Records shown:
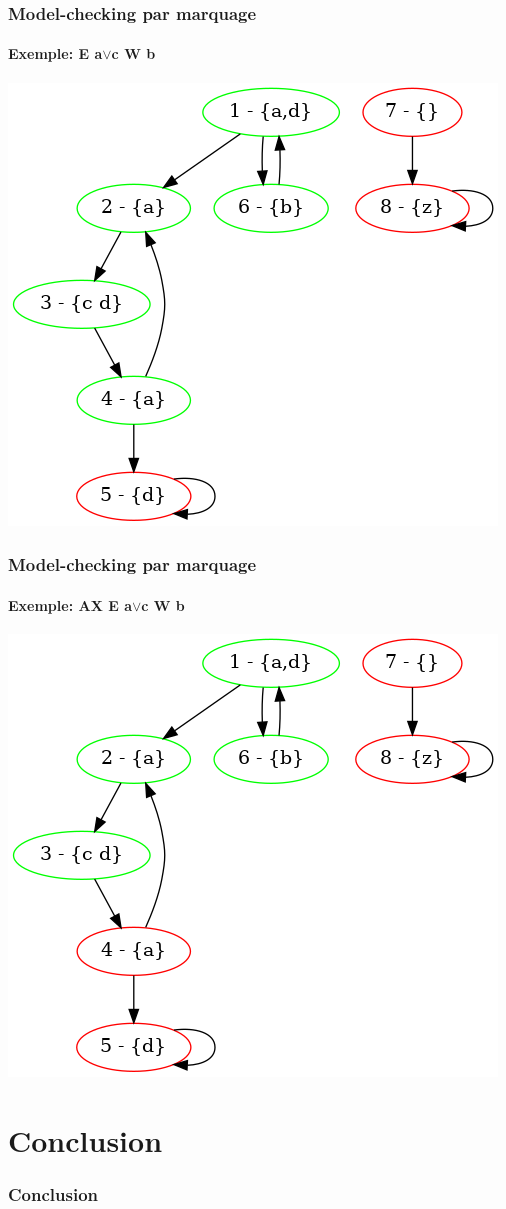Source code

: \documentclass[11pt]{beamer}
\begin{document}
\begin{frame}
    \frametitle{Model-checking par marquage}
    \framesubtitle{Exemple: E a$\lor$c W b}

	\begin{center}
	\includegraphics[scale=0.4]{imgs/marquage3.png}
\end{center}
\end{frame}

\begin{frame}
    \frametitle{Model-checking par marquage}
    \framesubtitle{Exemple: AX E a$\lor$c W b}

	\begin{center}
	\includegraphics[scale=0.4]{imgs/marquage4.png}
\end{center}
\end{frame}

\section*{Conclusion}
\begin{frame}
    \frametitle{Conclusion}
\end{frame}
\end{document}
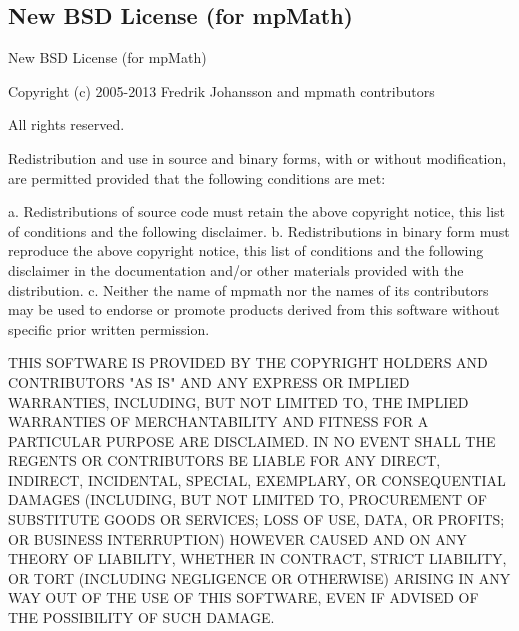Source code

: %
%
%
%
%


\newpage
\subsection{New BSD License (for mpMath)}
\label{New BSD License}
\begin{center}
	New BSD License (for mpMath)
\end{center}

Copyright (c) 2005-2013 Fredrik Johansson and mpmath contributors

All rights reserved.

Redistribution and use in source and binary forms, with or without
modification, are permitted provided that the following conditions are met:

a. Redistributions of source code must retain the above copyright notice,
this list of conditions and the following disclaimer.
b. Redistributions in binary form must reproduce the above copyright
notice, this list of conditions and the following disclaimer in the
documentation and/or other materials provided with the distribution.
c. Neither the name of mpmath nor the names of its contributors
may be used to endorse or promote products derived from this software
without specific prior written permission.


THIS SOFTWARE IS PROVIDED BY THE COPYRIGHT HOLDERS AND CONTRIBUTORS "AS IS"
AND ANY EXPRESS OR IMPLIED WARRANTIES, INCLUDING, BUT NOT LIMITED TO, THE
IMPLIED WARRANTIES OF MERCHANTABILITY AND FITNESS FOR A PARTICULAR PURPOSE
ARE DISCLAIMED. IN NO EVENT SHALL THE REGENTS OR CONTRIBUTORS BE LIABLE FOR
ANY DIRECT, INDIRECT, INCIDENTAL, SPECIAL, EXEMPLARY, OR CONSEQUENTIAL
DAMAGES (INCLUDING, BUT NOT LIMITED TO, PROCUREMENT OF SUBSTITUTE GOODS OR
SERVICES; LOSS OF USE, DATA, OR PROFITS; OR BUSINESS INTERRUPTION) HOWEVER
CAUSED AND ON ANY THEORY OF LIABILITY, WHETHER IN CONTRACT, STRICT
LIABILITY, OR TORT (INCLUDING NEGLIGENCE OR OTHERWISE) ARISING IN ANY WAY
OUT OF THE USE OF THIS SOFTWARE, EVEN IF ADVISED OF THE POSSIBILITY OF SUCH
DAMAGE.





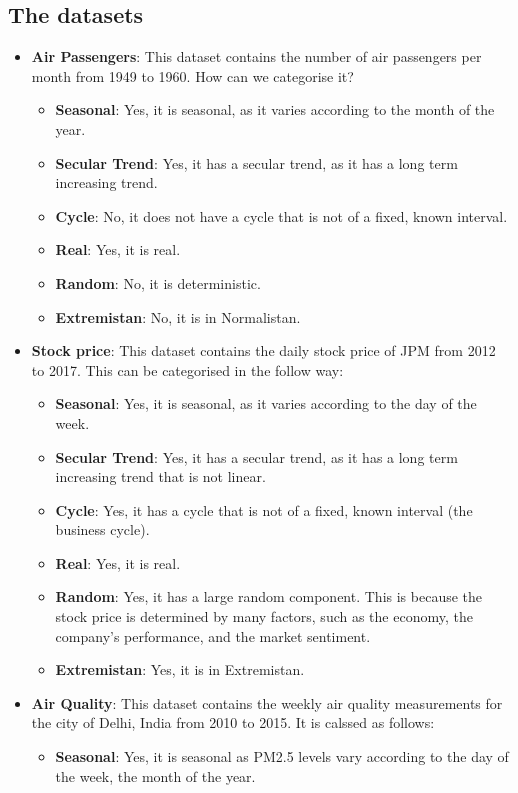 \documentclass[manuscript,screen,nonacm,11pt]{acmart}
\numberwithin{equation}{section}
\begin{document}
\subsection{The datasets}
\begin{itemize}
\item \textbf{Air Passengers}: This dataset contains the number of air passengers per month from 1949 to 1960. How can we categorise it? 
\begin{itemize}
	\item \textbf{Seasonal}: Yes, it is seasonal, as it varies according to the month of the year.
	\item \textbf{Secular Trend}: Yes, it has a secular trend, as it has a long term increasing trend.
	\item \textbf{Cycle}: No, it does not have a cycle that is not of a fixed, known interval.
	\item \textbf{Real}: Yes, it is real.
	\item \textbf{Random}: No, it is deterministic.
	\item \textbf{Extremistan}: No, it is in Normalistan.
\end{itemize}
\item \textbf{Stock price}: This dataset contains the daily stock price of JPM from 2012 to 2017. This can be categorised in the follow way:
\begin{itemize}
	\item \textbf{Seasonal}: Yes, it is seasonal, as it varies according to the day of the week.
	\item \textbf{Secular Trend}: Yes, it has a secular trend, as it has a long term increasing trend that is not linear.
	\item \textbf{Cycle}: Yes, it has a cycle that is not of a fixed, known interval (the business cycle).
	\item \textbf{Real}: Yes, it is real.
	\item \textbf{Random}: Yes, it has a large random component. This is because the stock price is determined by many factors, such as the economy, the company's performance, and the market sentiment.
	\item \textbf{Extremistan}: Yes, it is in Extremistan.
\end{itemize}
\item \textbf{Air Quality}: This dataset contains the weekly air quality measurements for the city of Delhi, India from 2010 to 2015. It is calssed as follows:
\begin{itemize}
	\item \textbf{Seasonal}: Yes, it is seasonal as PM2.5 levels vary according to the day of the week, the month of the year.

\end{itemize}
\end{itemize}
\end{document}
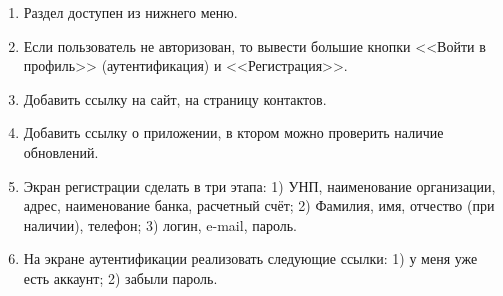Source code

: \begin{enumerate}[label=\thesubsection.\arabic*, leftmargin=3cm]
    \item Раздел доступен из нижнего меню.
    \item Если пользователь не авторизован, то вывести большие кнопки <<Войти в профиль>> (аутентификация) и <<Регистрация>>.
    \item Добавить ссылку на сайт, на страницу контактов.
    \item Добавить ссылку о приложении, в ктором можно проверить наличие обновлений.
    \item Экран регистрации сделать в три этапа:
    1) УНП, наименование организации, адрес, наименование банка, расчетный счёт;
    2) Фамилия, имя, отчество (при наличии), телефон;
    3) логин, e-mail, пароль.
    \item На экране аутентификации реализовать следующие ссылки:
    1) у меня уже есть аккаунт;
    2) забыли пароль.
\end{enumerate}
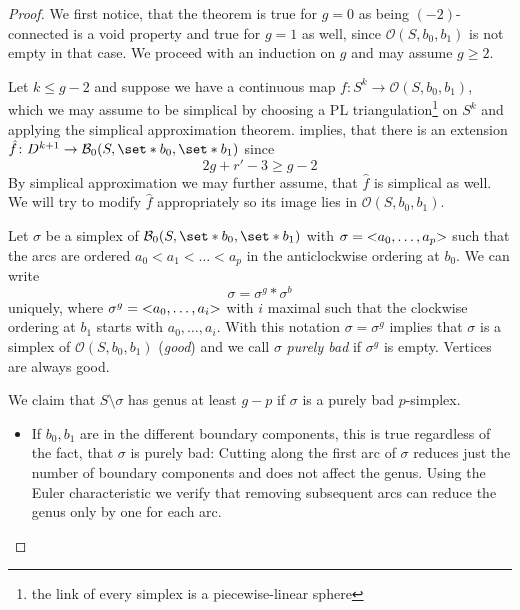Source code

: \connectivity*
\begin{proof}
	We first notice, that the theorem is true for $g=0$ as being $(-2)$-connected is a void property and true for $g=1$ as well, since $\mathcal{O}(S,b_0,b_1)$ is not empty in that case.
	We proceed with an induction on $g$ and may assume $g\ge 2$.
	
	Let $k \le g-2$ and suppose we have a continuous map $f \colon S^k \to \mathcal{O}(S,b_0,b_1)$, which we may assume to be simplical by choosing a PL triangulation\footnote{the link of every simplex is a piecewise-linear sphere} on $S^k$ and applying the simplical approximation theorem.
	 implies, that there is an extension $\hat{f} \colon D^{k+1} \to \mathcal{B}_0(S,\set*{b_0},\set*{b_1})$ since 
	\[
		2g + r' -3 \ge g-2
	\]
	By simplical approximation we may further assume, that $\hat{f}$ is simplical as well.
	We will try to modify $\hat{f}$ appropriately so its image lies in $\mathcal{O}(S,b_0,b_1)$.
	
	Let $\sigma$ be a simplex of $\mathcal{B}_0(S,\set*{b_0},\set*{b_1})$ with $\sigma = \lenbrace{a_0, \ldots , a_p}$ such that the arcs are ordered $a_0 < a_1 < \ldots < a_p$ in the anticlockwise ordering at $b_0$.
	We can write 
	\[
		\sigma = \sigma^g * \sigma^b
	\]
	uniquely, where $\sigma^g = \lenbrace{a_0, \ldots ,a_i}$ with $i$ maximal such that the clockwise ordering at $b_1$ starts with $a_0, \ldots , a_i$.
	With this notation $\sigma = \sigma^g$ implies that $\sigma$ is a simplex of $\mathcal{O}(S,b_0,b_1)$ (\emph{good}) and we call $\sigma$ \emph{purely bad} if $\sigma^g$ is empty.
	Vertices are always good.
	
	We claim that $S\setminus \sigma$ has genus at least $g-p$ if $\sigma$ is a purely bad $p$-simplex.
	\begin{itemize}[itemsep=0pt]
		\item If $b_0,b_1$ are in the different boundary components, this is true regardless of the fact, that $\sigma$ is purely bad:
		Cutting along the first arc of $\sigma$ reduces just the number of boundary components and does not affect the genus.
		Using the Euler characteristic we verify that removing subsequent arcs can reduce the genus only by one for each arc. 
		

\end{itemize}
\end{proof}
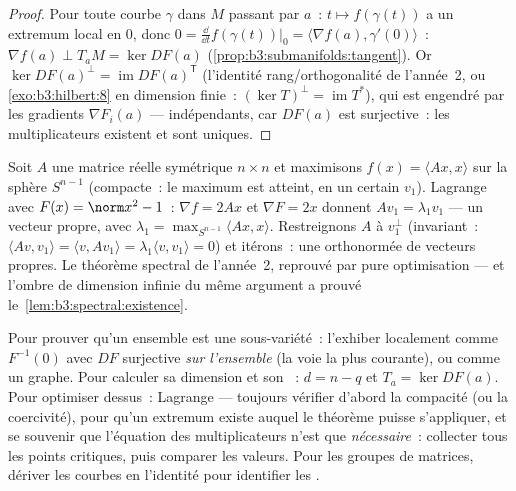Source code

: \begin{proof}
Pour toute courbe $\gamma$ dans $M$ passant par $a$~: $t
\mapsto f(\gamma(t))$ a un extremum local en $0$, donc $0 =
\frac{\dd}{\dd t}f(\gamma(t))\big|_0 = \langle\nabla f(a),
\gamma'(0)\rangle$~: $\nabla f(a) \perp T_aM = \ker DF(a)$
(\cref{prop:b3:submanifolds:tangent}). Or $\ker DF(a)^\perp
= \operatorname{im}DF(a)^{\mathsf T}$ (l'identité
rang/orthogonalité de l'année~2, ou \cref{exo:b3:hilbert:8}
en dimension finie~: $(\ker T)^\perp = \operatorname{im}T^*$),
qui est engendré par les gradients $\nabla F_i(a)$ ---
indépendants, car $DF(a)$ est surjective~: les multiplicateurs
existent et sont uniques.
\end{proof}

\begin{example}
\label{ex:b3:submanifolds:rayleigh}
Soit $A$ une matrice réelle symétrique $n\times n$ et
maximisons $f(x) = \langle Ax, x\rangle$ sur la sphère
$S^{n-1}$ (compacte~: le maximum est atteint, en un certain
$v_1$). Lagrange avec $F(x) = \norm x^2 - 1$~: $\nabla f =
2Ax$ et $\nabla F = 2x$ donnent $Av_1 = \lambda_1v_1$ --- un
vecteur propre, avec $\lambda_1 = \max_{S^{n-1}}\langle Ax,
x\rangle$. Restreignons $A$ à $v_1^\perp$ (invariant~:
$\langle Av, v_1\rangle = \langle v, Av_1\rangle =
\lambda_1\langle v, v_1\rangle = 0$) et itérons~: une 
orthonormée de vecteurs propres. Le théorème spectral de
l'année~2, reprouvé par pure optimisation --- et l'ombre de
dimension infinie du même argument a prouvé
le~\cref{lem:b3:spectral:existence}.
\end{example}

\begin{method}\label{met:b3:submanifolds:method}
Pour prouver qu'un ensemble est une sous-variété~: l'exhiber
localement comme $F^{-1}(0)$ avec $DF$ surjective \emph{sur
l'ensemble} (la voie la plus courante), ou comme un graphe.
Pour calculer sa dimension et son ~: $d = n - q$
et $T_a = \ker DF(a)$. Pour optimiser dessus~: Lagrange ---
toujours vérifier d'abord la compacité (ou la coercivité),
pour qu'un extremum existe auquel le théorème puisse
s'appliquer, et se souvenir que l'équation des multiplicateurs
n'est que \emph{nécessaire}~: collecter tous les points
critiques, puis comparer les valeurs. Pour les groupes de
matrices, dériver les courbes en l'identité pour identifier
les .
\end{method}

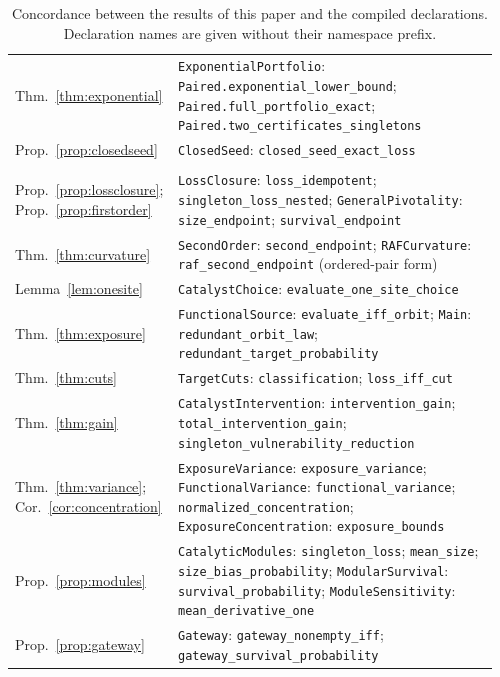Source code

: \documentclass[11pt,a4paper]{article}
\theoremstyle{plain}
\theoremstyle{definition}
\theoremstyle{remark}
\newcommand{\lean}[1]{\texttt{#1}}
\begin{document}
\begin{table}[htbp]
\begin{tabular}{@{}>{\raggedright\arraybackslash}p{0.30\linewidth}>{\raggedright\arraybackslash}p{0.66\linewidth}@{}}
Thm.~\ref{thm:exponential} & \lean{ExponentialPortfolio}: \lean{Paired.exponential\_lower\_bound}; \lean{Paired.full\_portfolio\_exact}; \lean{Paired.two\_certificates\_singletons} \\
Prop.~\ref{prop:closedseed} & \lean{ClosedSeed}: \lean{closed\_seed\_exact\_loss} \\
\midrule
\multicolumn{2}{@{}l}{\emph{Namespace} \lean{RAFReactionCriticality}} \\
Prop.~\ref{prop:lossclosure}; Prop.~\ref{prop:firstorder} & \lean{LossClosure}: \lean{loss\_idempotent}; \lean{singleton\_loss\_nested}; \lean{GeneralPivotality}: \lean{size\_endpoint}; \lean{survival\_endpoint} \\
Thm.~\ref{thm:curvature} & \lean{SecondOrder}: \lean{second\_endpoint}; \lean{RAFCurvature}: \lean{raf\_second\_endpoint} (ordered-pair form) \\
Lemma~\ref{lem:onesite} & \lean{CatalystChoice}: \lean{evaluate\_one\_site\_choice} \\
Thm.~\ref{thm:exposure} & \lean{FunctionalSource}: \lean{evaluate\_iff\_orbit}; \lean{Main}: \lean{redundant\_orbit\_law}; \lean{redundant\_target\_probability} \\
Thm.~\ref{thm:cuts} & \lean{TargetCuts}: \lean{classification}; \lean{loss\_iff\_cut} \\
Thm.~\ref{thm:gain} & \lean{CatalystIntervention}: \lean{intervention\_gain}; \lean{total\_intervention\_gain}; \lean{singleton\_vulnerability\_reduction} \\
Thm.~\ref{thm:variance}; Cor.~\ref{cor:concentration} & \lean{ExposureVariance}: \lean{exposure\_variance}; \lean{FunctionalVariance}: \lean{functional\_variance}; \lean{normalized\_concentration}; \lean{ExposureConcentration}: \lean{exposure\_bounds} \\
Prop.~\ref{prop:modules} & \lean{CatalyticModules}: \lean{singleton\_loss}; \lean{mean\_size}; \lean{size\_bias\_probability}; \lean{ModularSurvival}: \lean{survival\_probability}; \lean{ModuleSensitivity}: \lean{mean\_derivative\_one} \\
Prop.~\ref{prop:gateway} & \lean{Gateway}: \lean{gateway\_nonempty\_iff}; \lean{gateway\_survival\_probability} \\
\bottomrule
\end{tabular}
\caption{Concordance between the results of this paper and the compiled declarations. Declaration names are given without their namespace prefix.}
\label{tab:concordance}
\end{table}
\end{document}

Your assignment: Only a number is wanted here: the count of lines in the data that include the word "IMPLIED".

Completed task: 2